Тем более что у сидящих впереди девчонок ушки на макушке. Вроде бы болтают между собой, а сами ловят каждое слово. Этих хлебом не корми, дай только потрещать о любви. Сороки. Интересно, какими они станут лет через сорок? Должно быть, противными старухами, которые торчат целыми днями на лавочке перед домом и сплетничают о соседях.
Он с раздражением и горечью осознает, что его и Ленкина жизнь крайне любопытна одноклассникам. И почему-то злится на Ленку.
А вот и она.
Входит в класс, тут же отыскивает его глазами, и лицо тут же озаряется улыбкой.
«Чему обрадовалась?» ‒ по инерции сердится Костя, а рот уже привычно расплывается в ответной улыбке.
Семицветов с коротким хохотком уступает Ленке место и исчезает.
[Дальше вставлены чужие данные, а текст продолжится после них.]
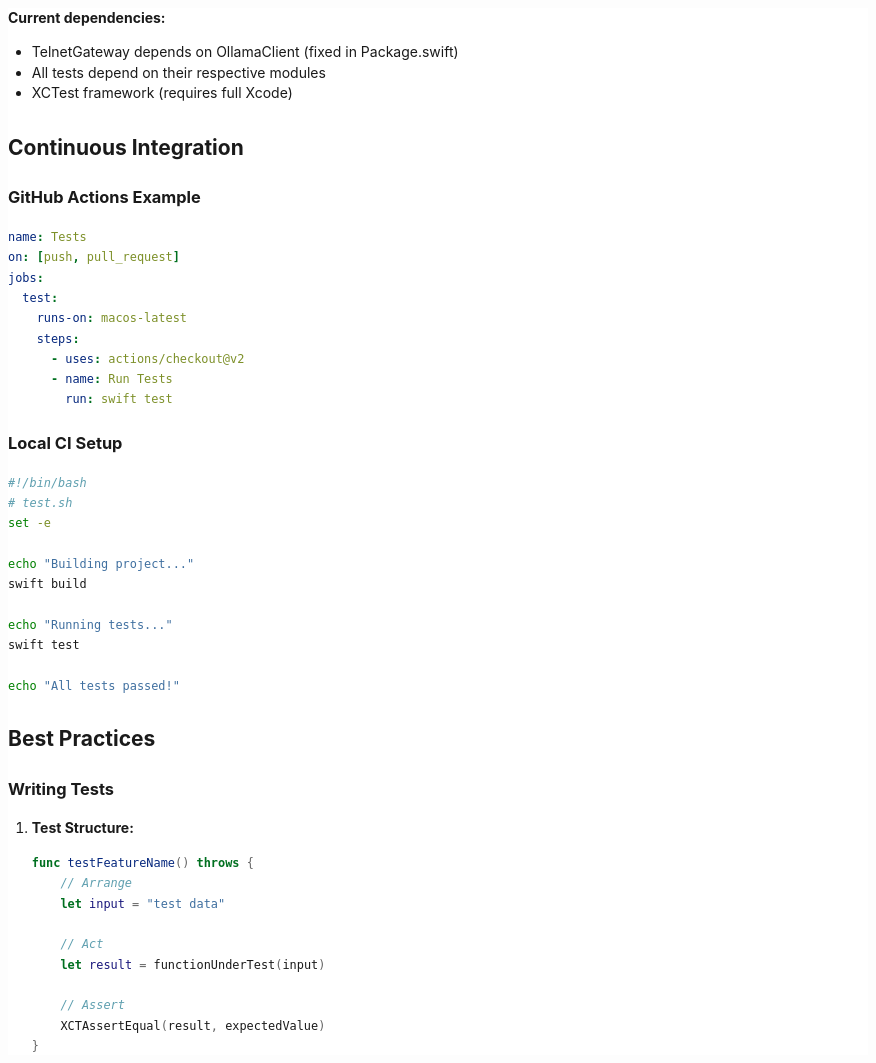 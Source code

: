 **Current dependencies:**
- TelnetGateway depends on OllamaClient (fixed in Package.swift)
- All tests depend on their respective modules
- XCTest framework (requires full Xcode)

## Continuous Integration

### GitHub Actions Example

```yaml
name: Tests
on: [push, pull_request]
jobs:
  test:
    runs-on: macos-latest
    steps:
      - uses: actions/checkout@v2
      - name: Run Tests
        run: swift test
```

### Local CI Setup

```bash
#!/bin/bash
# test.sh
set -e

echo "Building project..."
swift build

echo "Running tests..."
swift test

echo "All tests passed!"
```

## Best Practices

### Writing Tests

1. **Test Structure:**
   ```swift
   func testFeatureName() throws {
       // Arrange
       let input = "test data"
       
       // Act
       let result = functionUnderTest(input)
       
       // Assert
       XCTAssertEqual(result, expectedValue)
   }
   ```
Она усаживается рядом с Костей.
‒ Привет. Как дела?
‒ Нормально. А у тебя?
‒ Мама заболела, ‒ выговаривают дрожащие Ленкины губы.
Только теперь Костя замечает, как она осунулась, глаза светятся сухо и неспокойно. Сердце его нехорошо екает.
‒ А что у нее?
‒ Не знаю. Вчера ‒ вдруг, ни с того ни с сего, ‒ пошла горлом кровь.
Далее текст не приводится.